決め手になったのは、サークルにいた早良京子という女性への淡い恋心でした。
「ホルモー」という競技の正体
入会後に明かされるのは、青竜会が〈ホルモー〉という競技に参加する集団だという事実です。
選手が率いるのは、その姿が使役者にしか見えない、体長20センチほどの「オニ」1000匹。
彼らを「オニ語」で指揮し、京都の街を舞台に他大学と勝敗を競います。
京都の四大学がぶつかる
ホルモーを戦うのは、作中では京都大学青竜会・龍谷大学フェニックス・立命館大学白虎隊・京都産業大学玄武組の4団体。

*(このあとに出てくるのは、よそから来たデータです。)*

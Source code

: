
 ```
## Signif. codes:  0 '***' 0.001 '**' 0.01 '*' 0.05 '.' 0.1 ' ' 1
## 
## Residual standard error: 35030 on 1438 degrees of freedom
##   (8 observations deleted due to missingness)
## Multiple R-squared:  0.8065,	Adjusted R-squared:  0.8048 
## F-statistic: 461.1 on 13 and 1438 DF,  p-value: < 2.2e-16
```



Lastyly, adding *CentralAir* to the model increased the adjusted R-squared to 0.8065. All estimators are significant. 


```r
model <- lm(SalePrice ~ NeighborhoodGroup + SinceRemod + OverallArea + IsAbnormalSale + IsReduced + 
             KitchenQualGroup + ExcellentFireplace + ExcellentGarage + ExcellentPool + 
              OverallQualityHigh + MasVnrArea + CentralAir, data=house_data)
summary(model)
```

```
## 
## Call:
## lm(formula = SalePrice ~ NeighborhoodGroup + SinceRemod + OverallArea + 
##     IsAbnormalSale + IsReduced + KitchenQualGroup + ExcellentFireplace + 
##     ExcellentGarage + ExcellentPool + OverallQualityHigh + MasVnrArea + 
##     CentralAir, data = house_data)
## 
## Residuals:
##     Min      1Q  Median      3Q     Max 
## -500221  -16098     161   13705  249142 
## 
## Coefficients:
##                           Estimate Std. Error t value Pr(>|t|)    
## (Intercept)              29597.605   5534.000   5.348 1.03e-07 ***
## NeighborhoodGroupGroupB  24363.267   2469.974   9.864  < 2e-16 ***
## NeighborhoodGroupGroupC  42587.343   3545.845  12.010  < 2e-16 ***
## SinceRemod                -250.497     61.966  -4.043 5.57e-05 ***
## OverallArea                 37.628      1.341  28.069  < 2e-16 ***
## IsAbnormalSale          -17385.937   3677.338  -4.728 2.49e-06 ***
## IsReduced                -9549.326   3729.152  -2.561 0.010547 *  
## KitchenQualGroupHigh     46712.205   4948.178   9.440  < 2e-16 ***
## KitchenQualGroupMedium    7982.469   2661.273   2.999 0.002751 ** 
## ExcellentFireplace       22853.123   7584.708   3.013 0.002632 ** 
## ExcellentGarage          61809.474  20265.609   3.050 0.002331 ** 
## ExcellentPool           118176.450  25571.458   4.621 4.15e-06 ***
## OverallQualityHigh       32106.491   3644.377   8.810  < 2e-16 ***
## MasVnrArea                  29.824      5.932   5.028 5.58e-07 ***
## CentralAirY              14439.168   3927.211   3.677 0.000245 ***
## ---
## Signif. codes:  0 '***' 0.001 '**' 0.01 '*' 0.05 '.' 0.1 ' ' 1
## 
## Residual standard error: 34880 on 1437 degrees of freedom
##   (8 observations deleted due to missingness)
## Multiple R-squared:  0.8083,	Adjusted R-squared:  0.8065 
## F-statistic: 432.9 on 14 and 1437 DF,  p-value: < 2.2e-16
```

安倍は、同期の高村、才覚に恵まれた芦屋満、無口な楠木ふみらとともに、
恋も友情もこじれさせながら、この馬鹿げて壮大な戦いへ足を踏み入れていきます。
鴨川ホルモーの3つの読みどころ

1. 奇想と日常が地続きになる「京都」の使い方
葵祭や祇園祭が続く現実の京都に、オニという異物が何のためらいもなく置かれる——この配合が本作の核です。

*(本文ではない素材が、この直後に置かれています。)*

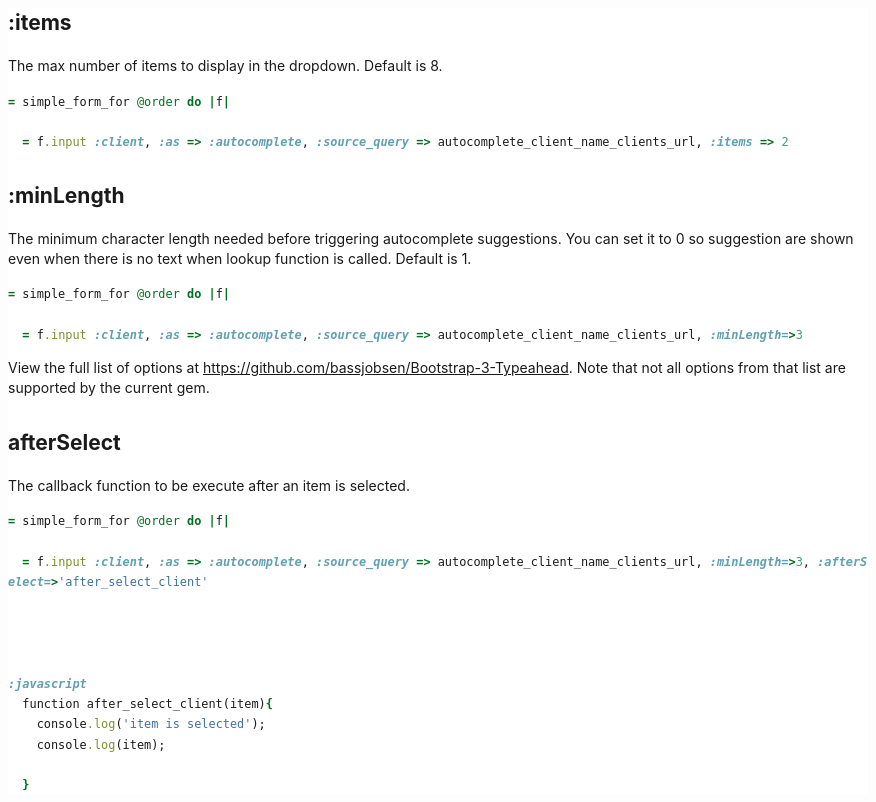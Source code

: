 

## :items

The max number of items to display in the dropdown. Default is 8.
```ruby
= simple_form_for @order do |f|

  = f.input :client, :as => :autocomplete, :source_query => autocomplete_client_name_clients_url, :items => 2

```



## :minLength
The minimum character length needed before triggering autocomplete suggestions. You can set it to 0 so suggestion are shown even when there is no text when lookup function is called. Default is 1.


```ruby
= simple_form_for @order do |f|

  = f.input :client, :as => :autocomplete, :source_query => autocomplete_client_name_clients_url, :minLength=>3

```



View the full list of options at https://github.com/bassjobsen/Bootstrap-3-Typeahead. Note that not all options from that list are supported by the current gem.


## afterSelect

The callback function to be execute after an item is selected.

```ruby
= simple_form_for @order do |f|

  = f.input :client, :as => :autocomplete, :source_query => autocomplete_client_name_clients_url, :minLength=>3, :afterSelect=>'after_select_client'




:javascript
  function after_select_client(item){
    console.log('item is selected');
    console.log(item);

  }


```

荒唐無稽なのに、街の描写がやたら具体的だから、読者はいつの間にか信じ込まされてしまいます。
ファンタジー入門としても入りやすい、生活感のある異世界感です。
2. どうしようもなく等身大の青春
ホルモーという壮大な設定を用意しておきながら、主人公を動かしているのは終始「恋」と「見栄」と「意地」です。
格好悪さを隠さない一人称が、この作品を「変な話」ではなく「自分の話」に変えます。
勝敗よりも、こじれていく人間関係のほうがずっと痛い、という配分が絶妙です。
3. 声に出したくなる文章のリズム
「ホルモー」という叫び、オニ語、大真面目に語られる会の作法——語り口そのものが娯楽になっています。
読んでいる最中に何度も吹き出すタイプの小説で、
デビュー作にして著者の芸風がすでに完成していることがわかります。
鴨川ホルモーの受賞歴と評価|「受賞」と「候補」を正しく区別する

| 賞・ランキング | 年 | 結果 |
|---|---|---|
| ボイルドエッグズ新人賞(第4回) | 2005年 | 受賞(デビュー作) |
| 本屋大賞(第4回) | 2007年 | ノミネート・6位(受賞ではない) |
| 直木賞 | — | 本作は候補になっていない |
本作が「受賞」したと言えるのは、第4回ボイルドエッグズ新人賞のみです。
本屋大賞は2007年(第4回)にノミネートされましたが、最終順位は6位で受賞ではありません。大賞は佐藤多佳子『一瞬の風になれ』でした。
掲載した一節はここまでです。